Not my kind of thing. But, what if it’s the new wave of the future? What if our heroes suddenly need to be sporting lip and chin hair? That’s a whole new dimension to writing characters descriptions most of us probably haven’t dealt with.
And his rich, bushy beard tickled her smooth ivory skin like a herd of wooly caterpillars, leaving little red bumps and she shuddered delicately as she saw the remains of what looked like oatmeal in his beard.
Um..ok. So I might have to work on my descriptors a little bit eh? But you know what I mean. We do write about the hairy chested or the (as my friend Jen says) smoooooove chested man in the love scenes, so should writing beards and mustaches be that much more difficult?
Why yes, it is.
First of all, because the beard disguises the lips, sometimes even the teeth. The noble jaw, the lantern jaw, the dimples, the dents. Facial expressions simply disappear under a morass of hair.

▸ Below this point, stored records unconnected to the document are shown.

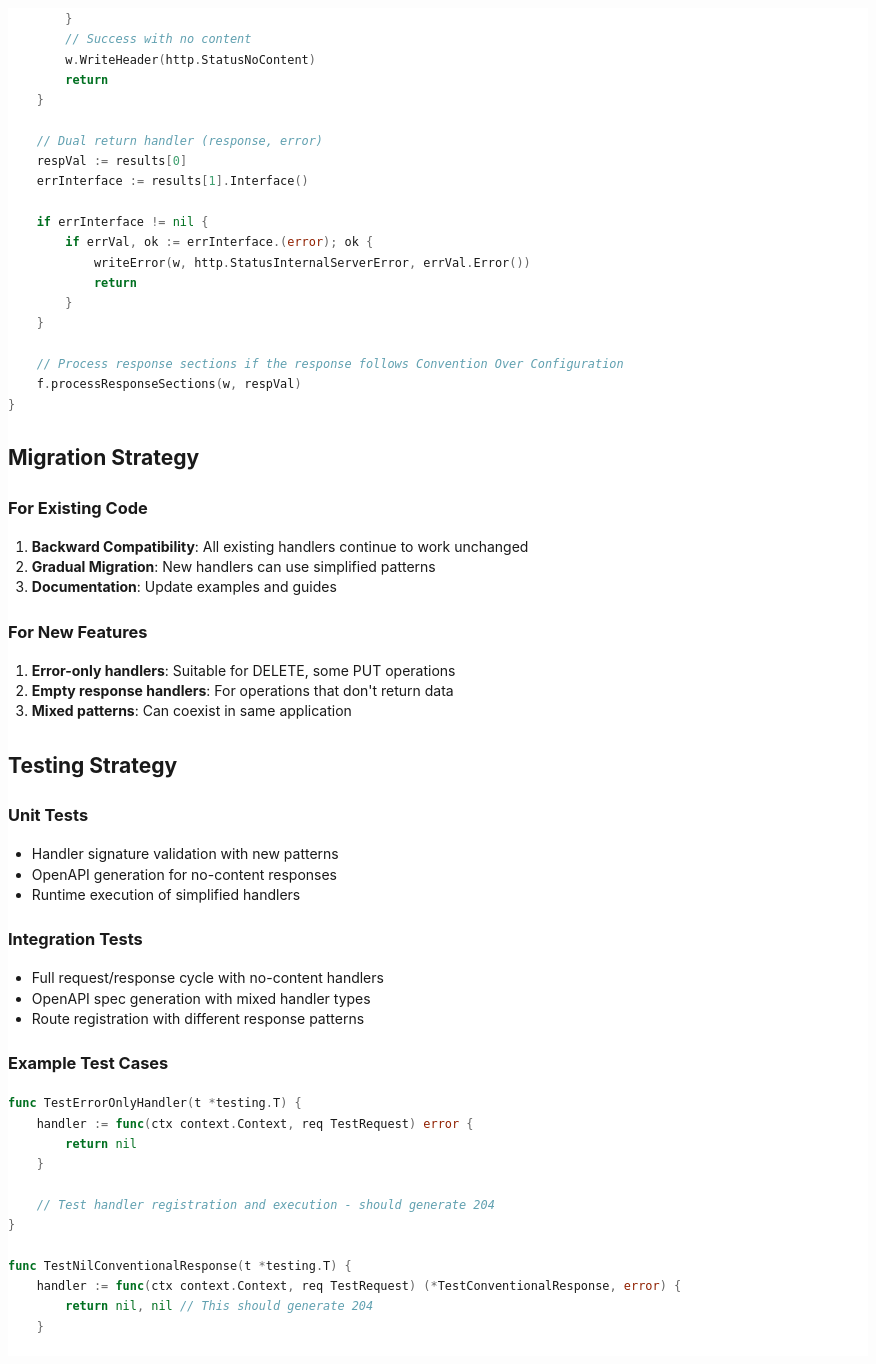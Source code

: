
 ```go
        }
        // Success with no content
        w.WriteHeader(http.StatusNoContent)
        return
    }
    
    // Dual return handler (response, error)
    respVal := results[0]
    errInterface := results[1].Interface()
    
    if errInterface != nil {
        if errVal, ok := errInterface.(error); ok {
            writeError(w, http.StatusInternalServerError, errVal.Error())
            return
        }
    }
    
    // Process response sections if the response follows Convention Over Configuration
    f.processResponseSections(w, respVal)
}
```

## Migration Strategy

### For Existing Code
1. **Backward Compatibility**: All existing handlers continue to work unchanged
2. **Gradual Migration**: New handlers can use simplified patterns
3. **Documentation**: Update examples and guides

### For New Features
1. **Error-only handlers**: Suitable for DELETE, some PUT operations
2. **Empty response handlers**: For operations that don't return data
3. **Mixed patterns**: Can coexist in same application

## Testing Strategy

### Unit Tests
- Handler signature validation with new patterns
- OpenAPI generation for no-content responses
- Runtime execution of simplified handlers

### Integration Tests
- Full request/response cycle with no-content handlers
- OpenAPI spec generation with mixed handler types
- Route registration with different response patterns

### Example Test Cases
```go
func TestErrorOnlyHandler(t *testing.T) {
    handler := func(ctx context.Context, req TestRequest) error {
        return nil
    }
    
    // Test handler registration and execution - should generate 204
}

func TestNilConventionalResponse(t *testing.T) {
    handler := func(ctx context.Context, req TestRequest) (*TestConventionalResponse, error) {
        return nil, nil // This should generate 204
    }
    
```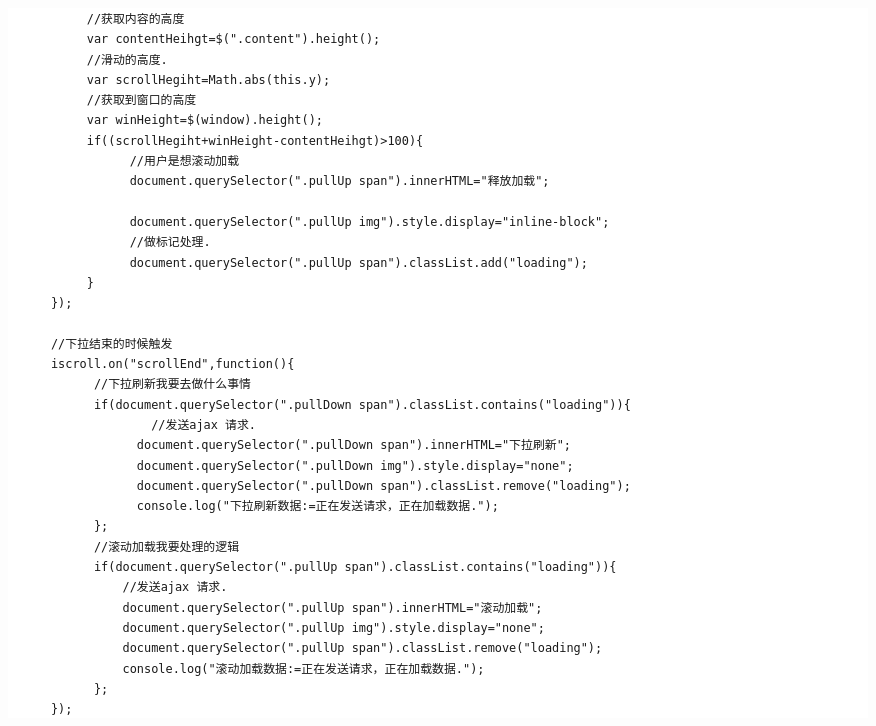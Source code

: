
 ```
           //获取内容的高度
           var contentHeihgt=$(".content").height();
           //滑动的高度.
           var scrollHegiht=Math.abs(this.y);
           //获取到窗口的高度
           var winHeight=$(window).height();
           if((scrollHegiht+winHeight-contentHeihgt)>100){
                 //用户是想滚动加载
                 document.querySelector(".pullUp span").innerHTML="释放加载";

                 document.querySelector(".pullUp img").style.display="inline-block";
                 //做标记处理.
                 document.querySelector(".pullUp span").classList.add("loading");
           }
      });

      //下拉结束的时候触发
      iscroll.on("scrollEnd",function(){
            //下拉刷新我要去做什么事情
            if(document.querySelector(".pullDown span").classList.contains("loading")){
                    //发送ajax 请求.
                  document.querySelector(".pullDown span").innerHTML="下拉刷新";
                  document.querySelector(".pullDown img").style.display="none";
                  document.querySelector(".pullDown span").classList.remove("loading");
                  console.log("下拉刷新数据:=正在发送请求，正在加载数据.");
            };
            //滚动加载我要处理的逻辑
            if(document.querySelector(".pullUp span").classList.contains("loading")){
                //发送ajax 请求.
                document.querySelector(".pullUp span").innerHTML="滚动加载";
                document.querySelector(".pullUp img").style.display="none";
                document.querySelector(".pullUp span").classList.remove("loading");
                console.log("滚动加载数据:=正在发送请求，正在加载数据.");
            };
      });
```

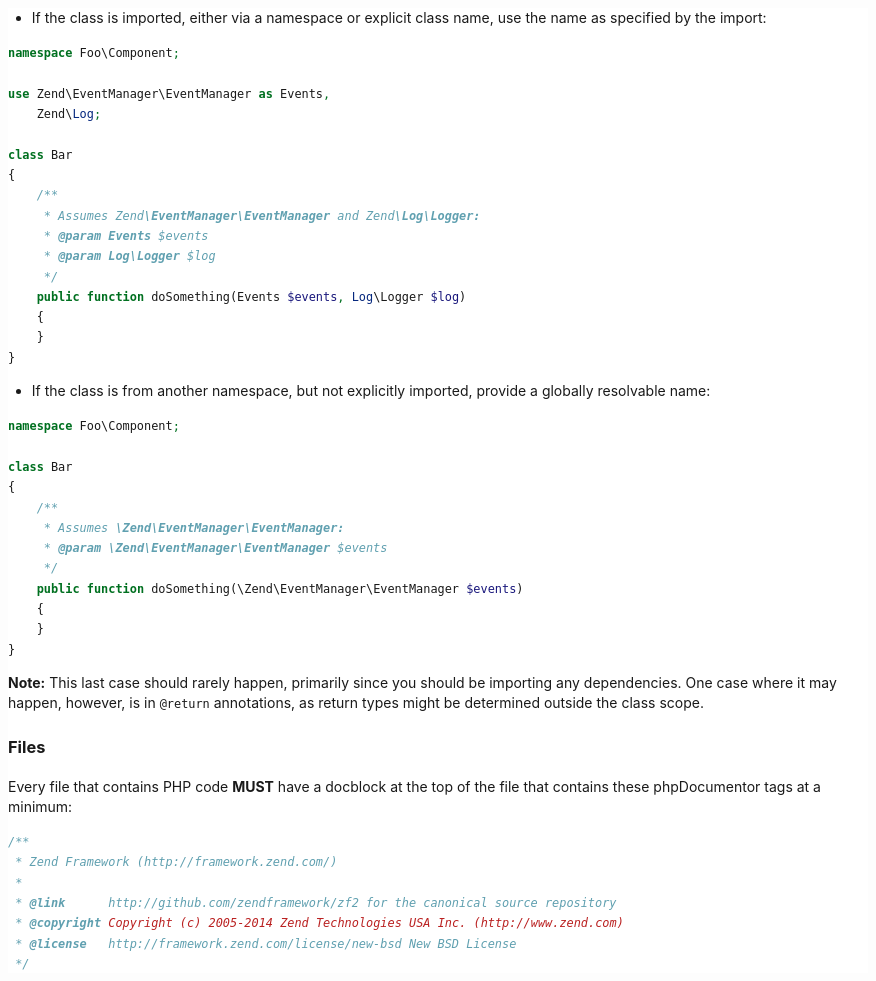 * If the class is imported, either via a namespace or explicit class name, use 
the name as specified by the import:

```php
namespace Foo\Component;

use Zend\EventManager\EventManager as Events,
    Zend\Log;

class Bar
{
    /**
     * Assumes Zend\EventManager\EventManager and Zend\Log\Logger:
     * @param Events $events
     * @param Log\Logger $log
     */
    public function doSomething(Events $events, Log\Logger $log)
    {
    }
}
```

* If the class is from another namespace, but not explicitly imported, provide 
a globally resolvable name:

```php
namespace Foo\Component;

class Bar
{
    /**
     * Assumes \Zend\EventManager\EventManager:
     * @param \Zend\EventManager\EventManager $events
     */
    public function doSomething(\Zend\EventManager\EventManager $events)
    {
    }
}
```

**Note:** This last case should rarely happen, primarily since you should be 
importing any dependencies. One case where it may happen, however, is in 
```@return``` annotations, as return types might be determined outside the 
class scope.  

### Files

Every file that contains PHP code **MUST** have a docblock at the top of the 
file that contains these phpDocumentor tags at a minimum:  

```php
/**
 * Zend Framework (http://framework.zend.com/)
 *
 * @link      http://github.com/zendframework/zf2 for the canonical source repository
 * @copyright Copyright (c) 2005-2014 Zend Technologies USA Inc. (http://www.zend.com)
 * @license   http://framework.zend.com/license/new-bsd New BSD License
 */
```

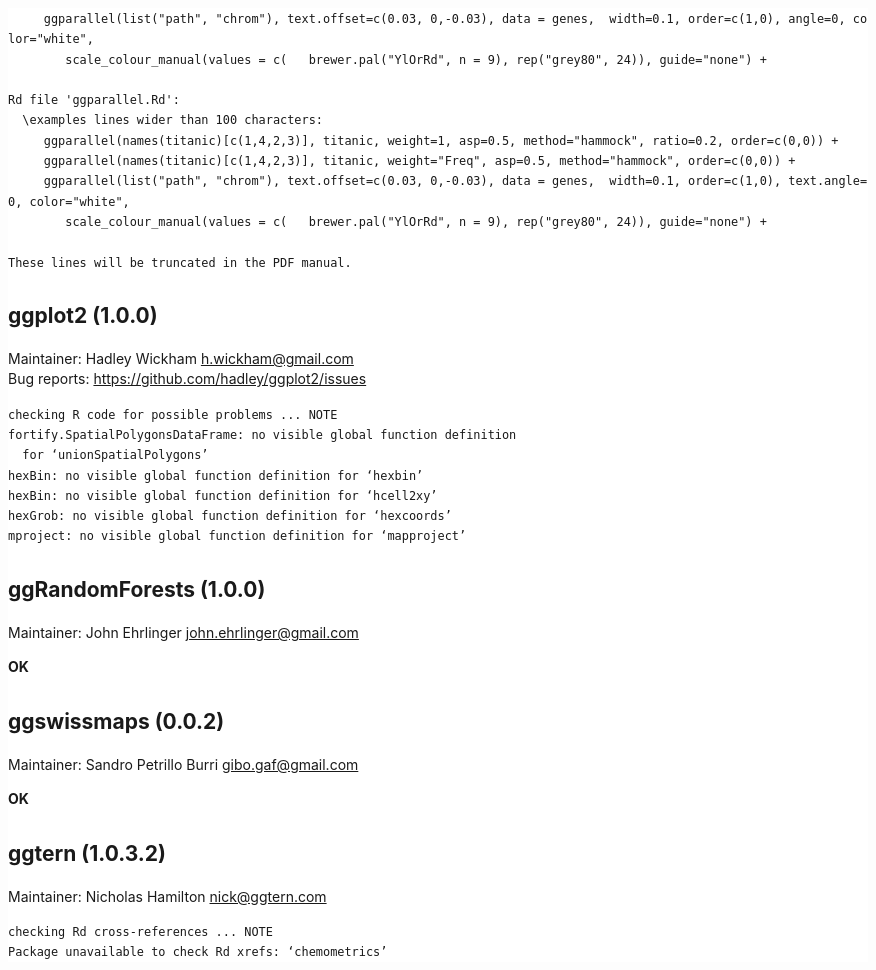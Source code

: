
 ```
     ggparallel(list("path", "chrom"), text.offset=c(0.03, 0,-0.03), data = genes,  width=0.1, order=c(1,0), angle=0, color="white",
        scale_colour_manual(values = c(   brewer.pal("YlOrRd", n = 9), rep("grey80", 24)), guide="none") +

Rd file 'ggparallel.Rd':
  \examples lines wider than 100 characters:
     ggparallel(names(titanic)[c(1,4,2,3)], titanic, weight=1, asp=0.5, method="hammock", ratio=0.2, order=c(0,0)) +
     ggparallel(names(titanic)[c(1,4,2,3)], titanic, weight="Freq", asp=0.5, method="hammock", order=c(0,0)) +
     ggparallel(list("path", "chrom"), text.offset=c(0.03, 0,-0.03), data = genes,  width=0.1, order=c(1,0), text.angle=0, color="white",
        scale_colour_manual(values = c(   brewer.pal("YlOrRd", n = 9), rep("grey80", 24)), guide="none") +

These lines will be truncated in the PDF manual.
```

## ggplot2 (1.0.0)
Maintainer: Hadley Wickham <h.wickham@gmail.com>  
Bug reports: https://github.com/hadley/ggplot2/issues

```
checking R code for possible problems ... NOTE
fortify.SpatialPolygonsDataFrame: no visible global function definition
  for ‘unionSpatialPolygons’
hexBin: no visible global function definition for ‘hexbin’
hexBin: no visible global function definition for ‘hcell2xy’
hexGrob: no visible global function definition for ‘hexcoords’
mproject: no visible global function definition for ‘mapproject’
```

## ggRandomForests (1.0.0)
Maintainer: John Ehrlinger <john.ehrlinger@gmail.com>

__OK__

## ggswissmaps (0.0.2)
Maintainer: Sandro Petrillo Burri <gibo.gaf@gmail.com>

__OK__

## ggtern (1.0.3.2)
Maintainer: Nicholas Hamilton <nick@ggtern.com>

```
checking Rd cross-references ... NOTE
Package unavailable to check Rd xrefs: ‘chemometrics’
```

Not to mention hair up-keep. Ever eat with a man with a full beard? They eat with a napkin in one hand, stroking food out of the wee beastie. And then! They ask you to tell them if there’s anything in it! Augh. Some things I simply don’t want to consult on, but it seems to be the male equivalent of “honey, does this make my butt look fat?”
If the new beard/facial hair/mustaches are here to stay, are you prepared to write about them? Or just pretend it didn’t happen, the same as that awful I-can’t-see-what-his-butt-looks-like-because-he’s-wearing-jeans-four-sizes-too-big fashion trend?
For me, I want to see my hero’s face. And his butt. Preferably in those tight Wranglers. Yum.